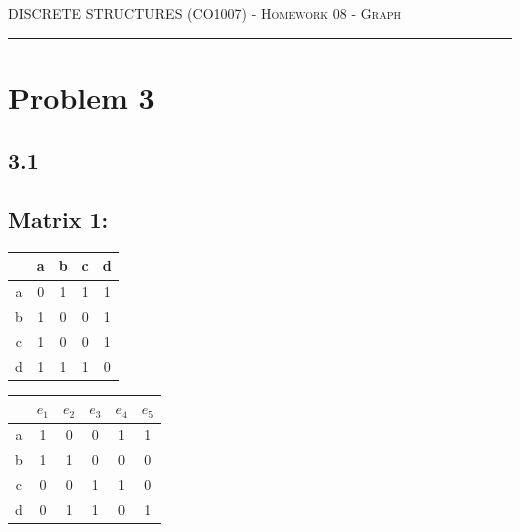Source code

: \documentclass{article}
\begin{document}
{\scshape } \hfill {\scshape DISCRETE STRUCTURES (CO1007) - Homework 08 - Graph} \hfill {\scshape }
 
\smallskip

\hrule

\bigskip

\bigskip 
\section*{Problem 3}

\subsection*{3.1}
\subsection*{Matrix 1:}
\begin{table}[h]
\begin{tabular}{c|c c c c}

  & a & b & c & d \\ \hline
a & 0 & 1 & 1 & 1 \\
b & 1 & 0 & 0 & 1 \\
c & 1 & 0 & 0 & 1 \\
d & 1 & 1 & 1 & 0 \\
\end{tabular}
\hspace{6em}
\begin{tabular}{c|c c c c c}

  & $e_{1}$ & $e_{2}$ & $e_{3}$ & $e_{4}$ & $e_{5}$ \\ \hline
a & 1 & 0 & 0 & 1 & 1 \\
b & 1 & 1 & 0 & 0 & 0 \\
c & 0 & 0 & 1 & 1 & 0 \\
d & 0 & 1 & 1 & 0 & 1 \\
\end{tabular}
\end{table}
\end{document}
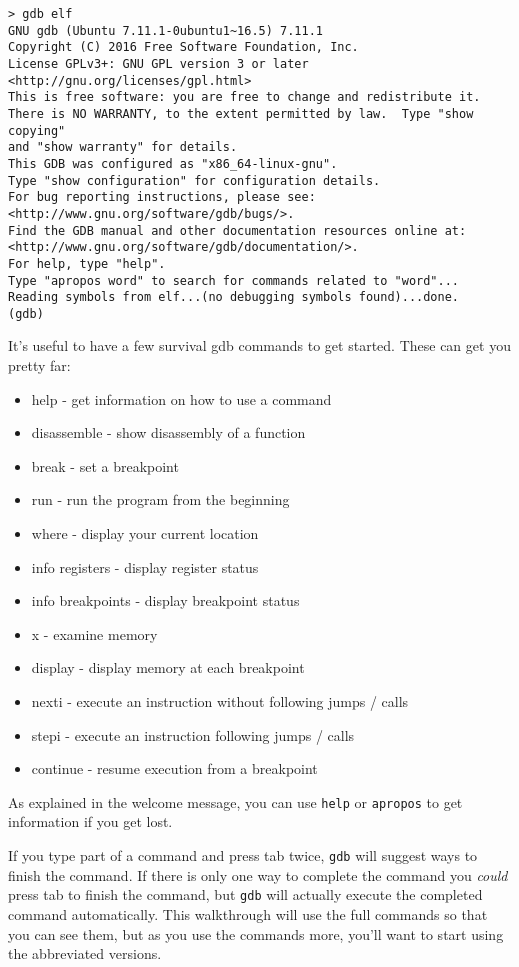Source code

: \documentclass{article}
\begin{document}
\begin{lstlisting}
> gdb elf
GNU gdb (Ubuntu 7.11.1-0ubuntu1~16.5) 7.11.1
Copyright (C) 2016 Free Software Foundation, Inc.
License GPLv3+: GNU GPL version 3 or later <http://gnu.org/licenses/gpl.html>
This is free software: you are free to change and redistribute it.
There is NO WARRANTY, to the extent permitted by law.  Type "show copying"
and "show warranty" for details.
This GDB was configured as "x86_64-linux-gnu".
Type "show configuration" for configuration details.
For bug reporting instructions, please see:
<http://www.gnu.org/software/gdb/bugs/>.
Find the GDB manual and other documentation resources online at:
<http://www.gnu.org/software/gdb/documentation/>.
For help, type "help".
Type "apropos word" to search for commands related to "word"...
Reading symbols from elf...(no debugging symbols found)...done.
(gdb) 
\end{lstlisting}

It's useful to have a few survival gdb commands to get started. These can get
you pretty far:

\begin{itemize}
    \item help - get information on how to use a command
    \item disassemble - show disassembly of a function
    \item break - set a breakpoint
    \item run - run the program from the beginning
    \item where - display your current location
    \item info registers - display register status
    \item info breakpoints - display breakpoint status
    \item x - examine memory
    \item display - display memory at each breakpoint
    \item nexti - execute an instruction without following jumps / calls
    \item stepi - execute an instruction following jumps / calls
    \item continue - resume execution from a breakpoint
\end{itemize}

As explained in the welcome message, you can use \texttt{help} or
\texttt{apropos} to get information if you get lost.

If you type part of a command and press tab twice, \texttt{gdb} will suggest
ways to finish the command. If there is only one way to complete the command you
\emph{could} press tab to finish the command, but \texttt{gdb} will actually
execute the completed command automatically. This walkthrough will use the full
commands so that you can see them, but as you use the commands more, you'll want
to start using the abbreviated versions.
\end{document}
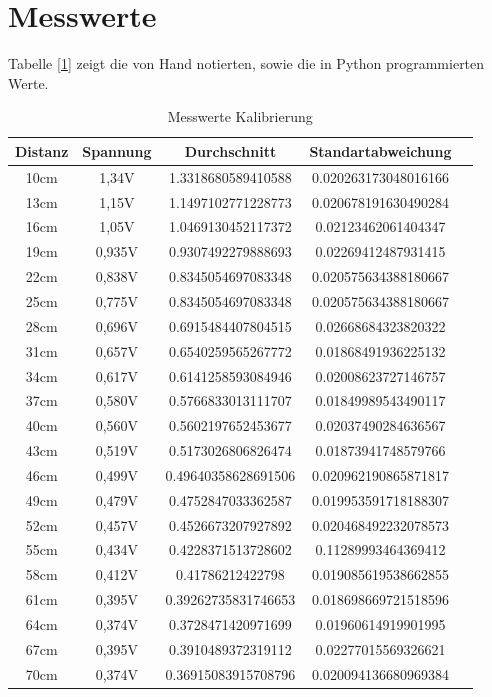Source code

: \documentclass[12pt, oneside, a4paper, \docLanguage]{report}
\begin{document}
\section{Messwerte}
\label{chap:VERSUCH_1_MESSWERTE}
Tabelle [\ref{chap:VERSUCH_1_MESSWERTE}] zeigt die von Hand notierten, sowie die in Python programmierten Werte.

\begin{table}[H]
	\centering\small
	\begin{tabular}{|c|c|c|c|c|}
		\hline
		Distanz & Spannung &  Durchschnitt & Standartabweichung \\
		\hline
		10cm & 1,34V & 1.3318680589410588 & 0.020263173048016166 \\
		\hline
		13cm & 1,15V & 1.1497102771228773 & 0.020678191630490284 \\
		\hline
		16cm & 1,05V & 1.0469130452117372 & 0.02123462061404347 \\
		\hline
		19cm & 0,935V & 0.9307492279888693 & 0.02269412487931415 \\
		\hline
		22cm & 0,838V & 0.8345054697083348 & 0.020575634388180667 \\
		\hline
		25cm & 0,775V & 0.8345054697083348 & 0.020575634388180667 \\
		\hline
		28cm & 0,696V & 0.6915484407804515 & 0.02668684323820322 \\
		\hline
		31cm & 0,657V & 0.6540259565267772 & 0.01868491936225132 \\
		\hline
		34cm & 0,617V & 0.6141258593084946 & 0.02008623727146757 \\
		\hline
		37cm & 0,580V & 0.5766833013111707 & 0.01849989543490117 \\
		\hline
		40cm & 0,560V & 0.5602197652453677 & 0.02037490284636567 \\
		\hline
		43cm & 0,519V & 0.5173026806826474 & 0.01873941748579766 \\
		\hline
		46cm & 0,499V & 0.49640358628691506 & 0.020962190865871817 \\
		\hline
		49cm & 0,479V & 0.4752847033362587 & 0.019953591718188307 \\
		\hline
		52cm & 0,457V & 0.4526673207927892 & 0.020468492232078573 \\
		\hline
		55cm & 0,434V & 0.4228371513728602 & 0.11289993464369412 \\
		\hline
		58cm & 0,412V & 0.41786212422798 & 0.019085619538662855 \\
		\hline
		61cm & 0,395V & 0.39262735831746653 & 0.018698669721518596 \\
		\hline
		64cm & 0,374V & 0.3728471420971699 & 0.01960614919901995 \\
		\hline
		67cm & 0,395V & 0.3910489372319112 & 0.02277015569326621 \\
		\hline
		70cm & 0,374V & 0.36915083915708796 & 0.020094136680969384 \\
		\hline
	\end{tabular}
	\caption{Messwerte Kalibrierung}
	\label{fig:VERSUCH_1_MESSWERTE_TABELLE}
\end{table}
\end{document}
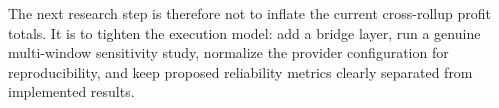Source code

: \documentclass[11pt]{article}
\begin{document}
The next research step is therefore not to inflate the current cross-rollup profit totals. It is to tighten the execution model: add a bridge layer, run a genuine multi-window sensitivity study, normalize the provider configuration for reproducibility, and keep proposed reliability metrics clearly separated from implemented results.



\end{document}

━━━━

ACTIVITY
In the listing above, how many lines include the word "status"? Answer with the number and nothing more.

ANSWER SPACE
2